___ Entries supplied ___
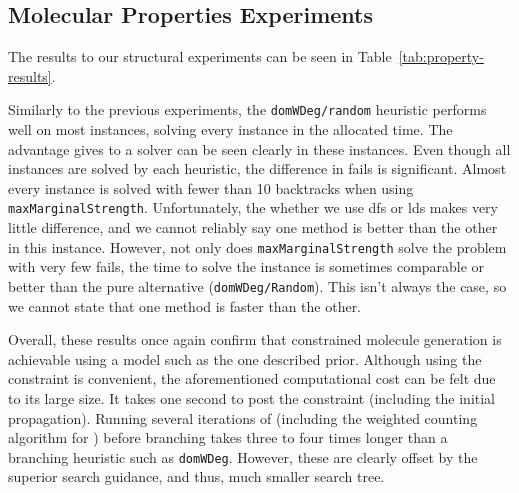\documentclass[../Document.tex]{subfiles}
\begin{document}
\subsection{Molecular Properties Experiments}
The results to our structural experiments can be seen in Table~\ref{tab:property-results}.

Similarly to the previous experiments, the \texttt{domWDeg/random} heuristic performs well on most instances, solving every instance in the allocated time.
The advantage \bp gives to a solver can be seen clearly in these instances.
Even though all instances are solved by each heuristic, the difference in fails is significant.
Almost every instance is solved with fewer than 10 backtracks when using \texttt{maxMarginalStrength}.
Unfortunately, the whether we use \gls{dfs} or \gls{lds} makes very little difference, and we cannot reliably say one method is better than the other in this instance.
However, not only does \texttt{maxMarginalStrength} solve the problem with very few fails, the time to solve the instance is sometimes comparable or better than the pure \cp alternative (\ie \texttt{domWDeg/Random}).
This isn't always the case, so we cannot state that one method is faster than the other.

Overall, these results once again confirm that constrained molecule generation is achievable using a \cp model such as the one described prior.
Although using the \grammar constraint is convenient, the aforementioned computational cost can be felt due to its large size.
It takes one second to post the constraint (including the initial propagation).
Running several iterations of \bp (including the weighted counting algorithm for \grammar) before branching takes three to four times longer than a branching heuristic such as \texttt{domWDeg}.
However, these are clearly offset by the superior search guidance, and thus, much smaller search tree.
\end{document}
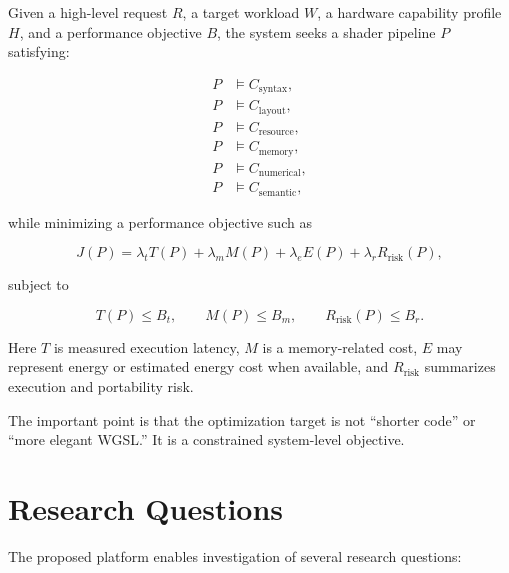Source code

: \documentclass[11pt,a4paper,oneside]{report}
\begin{document}
Given a high-level request $R$, a target workload $W$, a hardware capability profile $H$, and a
performance objective $B$, the system seeks a shader pipeline $P$ satisfying:

\begin{align}
P &\models C_{\mathrm{syntax}},\\
P &\models C_{\mathrm{layout}},\\
P &\models C_{\mathrm{resource}},\\
P &\models C_{\mathrm{memory}},\\
P &\models C_{\mathrm{numerical}},\\
P &\models C_{\mathrm{semantic}},
\end{align}

while minimizing a performance objective such as

\begin{equation}
J(P)=
\lambda_t T(P)+
\lambda_m M(P)+
\lambda_e E(P)+
\lambda_r R_{\mathrm{risk}}(P),
\end{equation}

subject to

\begin{equation}
T(P)\le B_t,
\qquad
M(P)\le B_m,
\qquad
R_{\mathrm{risk}}(P)\le B_r.
\end{equation}

Here $T$ is measured execution latency, $M$ is a memory-related cost,
$E$ may represent energy or estimated energy cost when available, and
$R_{\mathrm{risk}}$ summarizes execution and portability risk.

The important point is that the optimization target is not ``shorter code'' or ``more elegant
WGSL.'' It is a constrained system-level objective.

\section{Research Questions}

The proposed platform enables investigation of several research questions:
\end{document}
___
## About this exercise
Please return all of the material above exactly, minus any pictures.

## Your solution
\documentclass[../Document.tex]{subfiles}
\begin{document}
\subsection{Molecular Properties Experiments}
The results to our structural experiments can be seen in Table~\ref{tab:property-results}.

Similarly to the previous experiments, the \texttt{domWDeg/random} heuristic performs well on most instances, solving every instance in the allocated time.
The advantage \bp gives to a solver can be seen clearly in these instances.
Even though all instances are solved by each heuristic, the difference in fails is significant.
Almost every instance is solved with fewer than 10 backtracks when using \texttt{maxMarginalStrength}.
Unfortunately, the whether we use \gls{dfs} or \gls{lds} makes very little difference, and we cannot reliably say one method is better than the other in this instance.
However, not only does \texttt{maxMarginalStrength} solve the problem with very few fails, the time to solve the instance is sometimes comparable or better than the pure \cp alternative (\ie \texttt{domWDeg/Random}).
This isn't always the case, so we cannot state that one method is faster than the other.

Overall, these results once again confirm that constrained molecule generation is achievable using a \cp model such as the one described prior.
Although using the \grammar constraint is convenient, the aforementioned computational cost can be felt due to its large size.
It takes one second to post the constraint (including the initial propagation).
Running several iterations of \bp (including the weighted counting algorithm for \grammar) before branching takes three to four times longer than a branching heuristic such as \texttt{domWDeg}.
However, these are clearly offset by the superior search guidance, and thus, much smaller search tree.
\end{document}
Source code

: \documentclass[11pt,a4paper,oneside]{report}
\begin{document}
Given a high-level request $R$, a target workload $W$, a hardware capability profile $H$, and a
performance objective $B$, the system seeks a shader pipeline $P$ satisfying:

\begin{align}
P &\models C_{\mathrm{syntax}},\\
P &\models C_{\mathrm{layout}},\\
P &\models C_{\mathrm{resource}},\\
P &\models C_{\mathrm{memory}},\\
P &\models C_{\mathrm{numerical}},\\
P &\models C_{\mathrm{semantic}},
\end{align}

while minimizing a performance objective such as

\begin{equation}
J(P)=
\lambda_t T(P)+
\lambda_m M(P)+
\lambda_e E(P)+
\lambda_r R_{\mathrm{risk}}(P),
\end{equation}

subject to

\begin{equation}
T(P)\le B_t,
\qquad
M(P)\le B_m,
\qquad
R_{\mathrm{risk}}(P)\le B_r.
\end{equation}

Here $T$ is measured execution latency, $M$ is a memory-related cost,
$E$ may represent energy or estimated energy cost when available, and
$R_{\mathrm{risk}}$ summarizes execution and portability risk.

The important point is that the optimization target is not ``shorter code'' or ``more elegant
WGSL.'' It is a constrained system-level objective.

\section{Research Questions}

The proposed platform enables investigation of several research questions:
\end{document}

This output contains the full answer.